Heading into the season, things appeared to be going along pretty well for the Indianapolis Colts.

After all, the Colts were coming off the franchise's first Super Bowl title since the 1970 season and the first since the team made the move from Baltimore to Indianapolis in 1984.

And, unlike most defending NFL champions, the Colts didn't have the focus of the national spotlight on them either for most of the year. Ever since the New England Patriots traded for wide receiver Randy Moss on the opening day of the 2007 NFL draft, Indianapolis slipped below the radar.

Add to the fact that New England went undefeated and the Colts didn't have to concern themselves about wearing a bulls-eye around. But that's not to say that Indianapolis had an easy time of it.

The Colts finished the year with a 13-3 record and a fifth straight AFC South title. Injuries, though, played havoc with the team's starting lineups. It started in training camp with defensive tackle Anthony McFarland going down with a season-ending knee injury.

The Colts' pass rush suffered without Dwight Freeney
Andy Lyons/Getty Images

Strong side linebacker Rob Morris went down with a similar injury during the early stages of the regular season and wide receiver Marvin Harrison missed 11 games with a knee injury. Defensive end Dwight Freeney was lost for the year with a foot injury at mid-season.

Other key starters — such as defensive tackle Raheem Brock (knee), tackle Ryan Diem (knee), defensive end Robert Mathis (knees), linebackers Tyjuan Hagler (shoulder/neck) and Freddy Keiaho (elbow, concussion) and safety Antoine Bethea (knee) — lost considerable playing time due to injuries.

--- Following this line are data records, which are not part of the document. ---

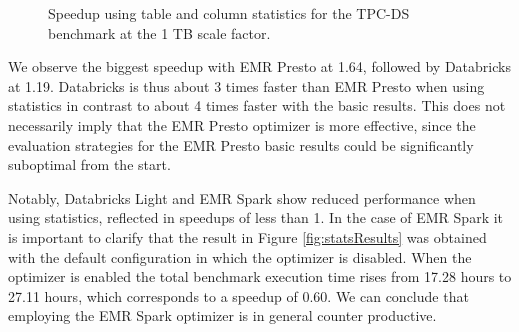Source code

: \begin{figure}
   \begin{center}
   \end{center}
   \caption{Speedup using table and column statistics for the TPC-DS benchmark at the 1 TB scale factor.}
   \label{fig:statsSpeedup}
\end{figure}

We observe the biggest speedup with EMR Presto at 1.64, followed by Databricks at 1.19. Databricks is thus about 3 times faster than EMR Presto when using statistics in contrast to about 4 times faster with the basic results. This does not necessarily imply that the EMR Presto optimizer is more effective, since the evaluation strategies for the EMR Presto basic results could be significantly suboptimal from the start.

Notably, Databricks Light and EMR Spark show reduced performance when using statistics, reflected in speedups of less than 1. In the case of EMR Spark it is important to clarify that the result in Figure \ref{fig:statsResults} was obtained with the default configuration in which the optimizer is disabled. When the optimizer is enabled the total benchmark execution time rises from 17.28 hours to 27.11 hours, which corresponds to a speedup of 0.60. We can conclude that employing the EMR Spark optimizer is in general counter productive.








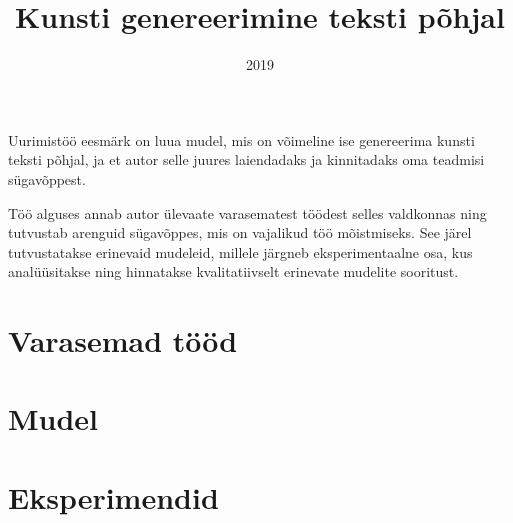 \documentclass{vilgym}
\title{Kunsti genereerimine teksti põhjal}
\date{2019}
\begin{document}
    \maketitle
    \tableofcontents

    Uurimistöö eesmärk on luua mudel, mis on võimeline ise genereerima kunsti teksti põhjal, ja et autor selle juures laiendadaks ja kinnitadaks oma teadmisi sügavõppest.

    Töö alguses annab autor ülevaate varasematest töödest selles valdkonnas ning tutvustab arenguid sügavõppes, mis on vajalikud töö mõistmiseks. See järel tutvustatakse erinevaid mudeleid, millele järgneb eksperimentaalne osa, kus analüüsitakse ning hinnatakse kvalitatiivselt erinevate mudelite sooritust. 
    
    \section{Varasemad tööd}

    \section{Mudel}

    \section{Eksperimendid}


\end{document}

The good news was that the Colts were able to develop some long-term depth thanks to the play of several rookies and veteran backups, who were forced to play more minutes than perhaps was originally planned.

Indianapolis' only regular-season losses came to the aforementioned Patriots and San Diego on consecutive Sundays in early November and to Tennessee in the regular-season finale.

The Colts earned the No. 2 seed in the AFC playoff race and played the Chargers in a rematch in an AFC Divisional playoff game. Indianapolis ended the season with a 28-24 loss to San Diego.

WHAT WENT RIGHT: Young, untested players were able to step in and provide valuable help when the Colts were hit hard by injuries during the season.

Three rookies — tackle Tony Ugoh, defensive tackle Ed Johnson and wide receiver Anthony Gonzalez — earned starting roles. Other veteran backups like linebacker Rocky Boiman and running back RB Kenton Keith helped shore up depth at key positions.

Wide receiver Reggie Wayne continued to get better, topping 100 catches and over 1,500 receiving yards. Safety Bob Sanders played a full season healthy, ironically, and was named as the league's Defensive Player of the Year.

Quarterback Peyton Manning played well despite having several inexperienced receivers to team with Wayne and tight end Dallas Clark on a regular basis.

WHAT WENT WRONG: The loss of Harrison for most of the regular season took a big chunk out of the Indianapolis offense this season. Wayne was able to take over a greater role with the Colts and Gonzalez played well as a rookie, although it took him some time to become acclimated.

Also, the loss of Freeney severely hampered the Indianapolis pass rush the second half of the regular season and in the playoffs. With Freeney out for the year, opposing offenses were able to concentrate on blocking Mathis. Backups Josh Thomas and Jeff Charleston played OK, but they just don't provide the speed and athleticism from the outside like Freeney and Mathis do on a regular basis.